- **EXERCISE REQUIREMENTS**
Please return every line in the entries below with the word "Tata" in it.
** Opening EXERCISE INPUTS block **
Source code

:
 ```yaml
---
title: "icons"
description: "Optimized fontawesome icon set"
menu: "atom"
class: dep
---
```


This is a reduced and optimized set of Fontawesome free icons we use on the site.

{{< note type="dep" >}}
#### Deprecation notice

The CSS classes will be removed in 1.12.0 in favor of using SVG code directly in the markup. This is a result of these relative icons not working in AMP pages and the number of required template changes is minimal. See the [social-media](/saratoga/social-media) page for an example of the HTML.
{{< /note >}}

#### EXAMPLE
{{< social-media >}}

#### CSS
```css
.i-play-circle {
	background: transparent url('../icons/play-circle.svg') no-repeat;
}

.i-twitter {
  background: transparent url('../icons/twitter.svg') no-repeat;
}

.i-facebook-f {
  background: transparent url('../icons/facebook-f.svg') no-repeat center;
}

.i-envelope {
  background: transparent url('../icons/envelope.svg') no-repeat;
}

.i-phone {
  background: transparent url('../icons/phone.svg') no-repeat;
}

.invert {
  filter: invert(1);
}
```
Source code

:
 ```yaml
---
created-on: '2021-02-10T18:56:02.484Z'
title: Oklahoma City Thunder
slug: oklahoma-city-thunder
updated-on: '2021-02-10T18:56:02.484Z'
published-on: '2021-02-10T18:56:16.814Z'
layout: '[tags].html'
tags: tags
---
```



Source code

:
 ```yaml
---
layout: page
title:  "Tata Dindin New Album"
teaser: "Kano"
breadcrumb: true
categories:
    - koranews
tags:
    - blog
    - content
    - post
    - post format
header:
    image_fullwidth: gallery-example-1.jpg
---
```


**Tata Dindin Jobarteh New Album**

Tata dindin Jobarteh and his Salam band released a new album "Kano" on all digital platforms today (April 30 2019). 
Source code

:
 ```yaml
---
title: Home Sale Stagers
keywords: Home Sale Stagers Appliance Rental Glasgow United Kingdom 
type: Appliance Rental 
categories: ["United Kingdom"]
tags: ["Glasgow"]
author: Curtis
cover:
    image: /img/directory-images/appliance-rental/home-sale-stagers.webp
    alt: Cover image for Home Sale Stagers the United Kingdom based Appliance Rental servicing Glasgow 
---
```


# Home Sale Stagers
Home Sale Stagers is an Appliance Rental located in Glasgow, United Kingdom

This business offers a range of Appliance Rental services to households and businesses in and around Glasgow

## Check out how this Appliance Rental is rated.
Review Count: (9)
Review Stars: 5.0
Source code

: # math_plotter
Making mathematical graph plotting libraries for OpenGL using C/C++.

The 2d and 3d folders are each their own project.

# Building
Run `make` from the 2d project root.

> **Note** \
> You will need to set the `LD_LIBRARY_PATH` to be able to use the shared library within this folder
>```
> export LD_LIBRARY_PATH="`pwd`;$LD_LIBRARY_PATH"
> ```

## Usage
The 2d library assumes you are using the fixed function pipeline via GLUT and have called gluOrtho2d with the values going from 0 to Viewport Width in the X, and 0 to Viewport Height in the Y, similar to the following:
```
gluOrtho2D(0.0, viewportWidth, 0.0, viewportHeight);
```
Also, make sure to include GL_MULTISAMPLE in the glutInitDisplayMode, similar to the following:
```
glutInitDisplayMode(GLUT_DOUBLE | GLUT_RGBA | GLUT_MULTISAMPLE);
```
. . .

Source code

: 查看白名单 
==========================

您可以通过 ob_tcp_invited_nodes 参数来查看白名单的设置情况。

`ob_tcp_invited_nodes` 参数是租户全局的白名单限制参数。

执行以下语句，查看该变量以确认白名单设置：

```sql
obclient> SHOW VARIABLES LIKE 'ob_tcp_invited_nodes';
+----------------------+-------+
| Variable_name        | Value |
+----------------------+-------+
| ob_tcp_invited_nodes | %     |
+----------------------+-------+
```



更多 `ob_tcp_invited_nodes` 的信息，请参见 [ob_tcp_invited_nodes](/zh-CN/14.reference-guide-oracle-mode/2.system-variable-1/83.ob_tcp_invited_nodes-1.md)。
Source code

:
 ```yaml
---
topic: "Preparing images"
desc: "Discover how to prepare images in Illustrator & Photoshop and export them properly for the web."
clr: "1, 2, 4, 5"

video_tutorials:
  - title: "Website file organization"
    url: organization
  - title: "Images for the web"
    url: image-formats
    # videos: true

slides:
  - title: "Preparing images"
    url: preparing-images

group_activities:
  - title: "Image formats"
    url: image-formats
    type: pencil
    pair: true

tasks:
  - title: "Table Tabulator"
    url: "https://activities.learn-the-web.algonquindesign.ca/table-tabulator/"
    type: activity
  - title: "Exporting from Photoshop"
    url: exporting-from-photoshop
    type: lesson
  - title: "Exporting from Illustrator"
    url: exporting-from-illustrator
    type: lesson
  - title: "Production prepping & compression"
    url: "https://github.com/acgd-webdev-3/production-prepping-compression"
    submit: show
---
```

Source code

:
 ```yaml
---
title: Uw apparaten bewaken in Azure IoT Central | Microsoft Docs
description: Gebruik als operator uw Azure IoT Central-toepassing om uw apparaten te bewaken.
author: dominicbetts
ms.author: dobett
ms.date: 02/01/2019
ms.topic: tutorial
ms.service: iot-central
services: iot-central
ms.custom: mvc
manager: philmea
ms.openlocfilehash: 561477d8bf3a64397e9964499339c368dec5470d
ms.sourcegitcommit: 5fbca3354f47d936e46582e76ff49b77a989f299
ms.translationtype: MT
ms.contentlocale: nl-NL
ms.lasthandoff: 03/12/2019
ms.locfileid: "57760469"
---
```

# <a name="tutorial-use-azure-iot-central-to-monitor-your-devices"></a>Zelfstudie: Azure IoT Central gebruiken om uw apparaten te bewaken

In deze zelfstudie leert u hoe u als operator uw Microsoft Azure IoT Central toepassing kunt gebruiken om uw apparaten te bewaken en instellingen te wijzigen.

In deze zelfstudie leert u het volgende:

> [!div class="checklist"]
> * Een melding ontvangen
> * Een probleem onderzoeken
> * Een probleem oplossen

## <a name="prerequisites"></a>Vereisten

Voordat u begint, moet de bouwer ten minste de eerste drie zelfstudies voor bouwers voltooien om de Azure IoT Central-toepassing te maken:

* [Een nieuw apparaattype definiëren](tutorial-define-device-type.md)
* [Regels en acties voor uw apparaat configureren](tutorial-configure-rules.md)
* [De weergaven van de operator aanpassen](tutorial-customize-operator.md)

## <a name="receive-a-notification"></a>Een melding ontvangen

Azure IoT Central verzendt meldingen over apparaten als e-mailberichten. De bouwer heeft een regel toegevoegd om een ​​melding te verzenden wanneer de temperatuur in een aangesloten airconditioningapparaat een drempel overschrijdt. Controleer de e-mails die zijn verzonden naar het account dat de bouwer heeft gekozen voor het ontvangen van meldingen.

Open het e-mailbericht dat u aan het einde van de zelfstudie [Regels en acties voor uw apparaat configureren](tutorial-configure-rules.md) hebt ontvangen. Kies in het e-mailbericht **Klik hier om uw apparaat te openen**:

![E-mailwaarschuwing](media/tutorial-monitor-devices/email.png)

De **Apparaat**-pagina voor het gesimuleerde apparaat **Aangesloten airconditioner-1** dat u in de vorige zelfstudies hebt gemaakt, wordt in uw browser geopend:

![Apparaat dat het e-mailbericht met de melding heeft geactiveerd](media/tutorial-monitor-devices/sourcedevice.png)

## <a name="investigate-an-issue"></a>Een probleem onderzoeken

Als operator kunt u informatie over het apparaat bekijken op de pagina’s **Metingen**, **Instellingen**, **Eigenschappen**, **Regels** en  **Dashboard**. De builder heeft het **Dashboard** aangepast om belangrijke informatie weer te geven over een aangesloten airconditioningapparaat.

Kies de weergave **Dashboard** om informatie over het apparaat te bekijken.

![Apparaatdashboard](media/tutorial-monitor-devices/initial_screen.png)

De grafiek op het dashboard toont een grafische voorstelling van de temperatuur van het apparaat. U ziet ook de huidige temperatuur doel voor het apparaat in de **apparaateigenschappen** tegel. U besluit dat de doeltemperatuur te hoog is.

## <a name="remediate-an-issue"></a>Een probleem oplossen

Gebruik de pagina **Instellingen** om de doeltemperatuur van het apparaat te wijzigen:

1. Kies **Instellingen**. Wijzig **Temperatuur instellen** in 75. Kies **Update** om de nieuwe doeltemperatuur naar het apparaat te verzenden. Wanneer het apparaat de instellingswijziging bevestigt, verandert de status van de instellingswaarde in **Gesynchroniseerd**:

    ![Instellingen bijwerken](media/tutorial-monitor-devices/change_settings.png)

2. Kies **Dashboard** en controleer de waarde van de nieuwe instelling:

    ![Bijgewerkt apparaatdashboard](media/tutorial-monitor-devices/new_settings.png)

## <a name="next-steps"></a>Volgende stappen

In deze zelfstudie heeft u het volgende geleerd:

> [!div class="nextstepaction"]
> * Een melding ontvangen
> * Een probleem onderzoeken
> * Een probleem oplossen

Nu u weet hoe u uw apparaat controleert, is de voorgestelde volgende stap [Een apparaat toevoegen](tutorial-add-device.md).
** Closing EXERCISE INPUTS block **
- **ANSWER BOX**
title:  "Tata Dindin New Album"
**Tata Dindin Jobarteh New Album**
Tata dindin Jobarteh and his Salam band released a new album "Kano" on all digital platforms today (April 30 2019). 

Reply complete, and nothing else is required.